I grew up in a New England town home to some Lebanese Christians, many of whom I used to joke kinda looked Jewish as they sipped their vodka and waxed the curb for our skateboards. Now, in retrospect, I’m forced to think about how I would have approached such a horrible Lebanese/Israeli war in our parking lots; ones that would have drawn me in as a high school Jew: blunt smoke, skateboard and conventional piss-off-the-mom Jewfro floating above my gawky semitic stubble. I’d imagine I would have been reconcialitory, passing the spliff and talking about how my grandparents came to this country with a piece of Russian crystal and a few silver spoons and my people were as troubled as they thought of theirs. Some of my other friends might have started taping their fists, ready to defend their names. We all didn’t go to synagogue. We had no Zionist knowledge let alone fervor. We knew we were Jewish because we weren’t Italian, Irish, Puerto Rican and although our hair didn’t fall over our ears Kurt Cobain’s, we knew we weren’t black. That Jewishness was amorphous but unshakeable. Jewish meant difference, even though difference was as American as Dunkin Donuts.
…and the Jewish youth in places like Paris may be dealing with some similar situations. While members of Betar have been swinging belligerent, vengeful fists for years, the recent inflammations in the Middle East are beginning to finally articulate the relationship that France, in particular, has to the citizens its persecuted. A few weeks after Kemi Seba’s Afro-French nationalist group Tribu Ka marched through Paris’ historically Jewish Marais, terrorizing Jewish shopkeepers and searching for members of their rivals – Betar and the Jewish Defense League, France’s interior minister Nicolas Sarkozy has decided to legally ban Tribu Ka. While our elites will inevitably begin to approach this as a matter of Jewish defense in a hostile Muslim environment, few if any of our Jewish leaders will approach the issue of Jewish/Muslim tension as the preventable aftershocks of France’s tumultuous and unjust treatment of its subjects, be them Sephardi, Ashkenazi, Senegalese or Algerian. The youth need courageous leaders from their communities to present them with a united extra-curricular alternative: one that focuses on cultural dialogue and economic partnership in their geto-burbs, and a sense of postcolonial and post World-War II pride that fights the chauvinism we’re all able to adopt.
Our elites kvetch. They spit heavy rhetoric.
“We must eradicate these movements (Tribu Ka) which are supporting the same unacceptable racist thesis of Farrakhan,” he said, Roger Cukierman, CRIF’s (French-Jewish organization) president
“We are Tribu Ka and we will continue; we are honoured that the Council of ministers spoke about us. This proves that we are annoying the system. This drives us to continue,” the group’s leader said. He stressed that the group targeted the “Jewish militias” and not all Jews on rue des Rosiers.
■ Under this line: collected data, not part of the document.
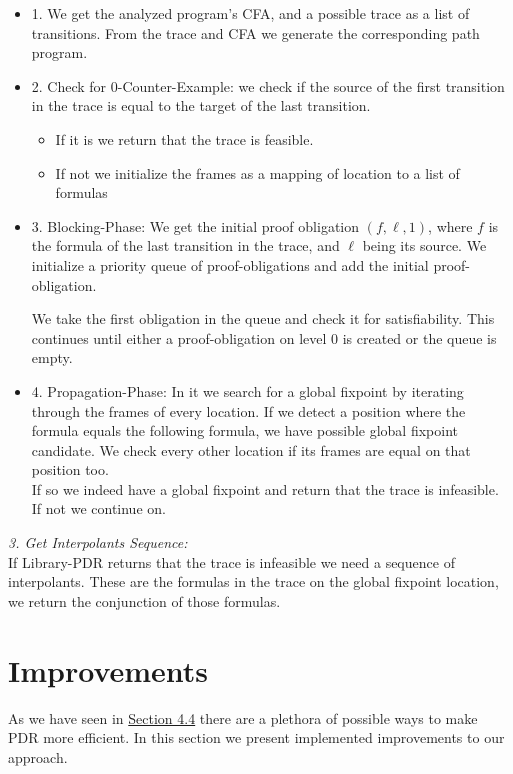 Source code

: \documentclass[11pt, a4paper, BCOR=10mm, ngerman]{scrbook}
\begin{document}
\begin{itemize}
	\item 1. We get the analyzed program's CFA, and a possible trace as a list of transitions. From the trace and CFA we generate the corresponding path program.
	\item 2. Check for 0-Counter-Example: we check if the source of the first transition in the trace is equal to the target of the last transition.
	 \begin{itemize}
		\item If it is we return that the trace is feasible.
		\item If not we initialize the frames as a mapping of location to a list of formulas
	 \end{itemize}
	\item 3. Blocking-Phase: We get the initial proof obligation $(f, \ell, 1)$, where $f$ is the formula of the last transition in the trace, and $\ell$ being its source. We initialize a priority queue of proof-obligations and add the initial proof-obligation. \par
	We take the first obligation in the queue and check it for satisfiability. This continues until either a proof-obligation on level 0 is created or the queue is empty.
	
	\item 4. Propagation-Phase: In it we search for a global fixpoint by iterating through the frames of every location. If we detect a position where the formula equals the following formula, we have possible global fixpoint candidate. We check every other location if its frames are equal on that position too. \\
	If so we indeed have a global fixpoint and return that the trace is infeasible. If not we continue on.
	
\end{itemize}
 
\textsl{3. Get Interpolants Sequence:} \\
If Library-PDR returns that the trace is infeasible we need a sequence of interpolants.
These are the formulas in the trace on the global fixpoint location, we return the conjunction of those formulas.
 

\section{Improvements}
As we have seen in \hyperref[improvements]{Section 4.4} there are a plethora of possible ways to make PDR more efficient. In this section we present implemented improvements to our approach.
\end{document}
So mighty Jewschool readers! Will the ban on Tribu Ka work? Should they ban Betar as well? Should they ban anyone from assembling, even if they advocate violence? What should French leaders do? What are some ways that Jewish and Afro/Arab French youth can subvert the belligerence and build a more productive relationship? How can we translate these discussions to the American context? I would prefer if comments provided alternatives to the blame-throwing going on.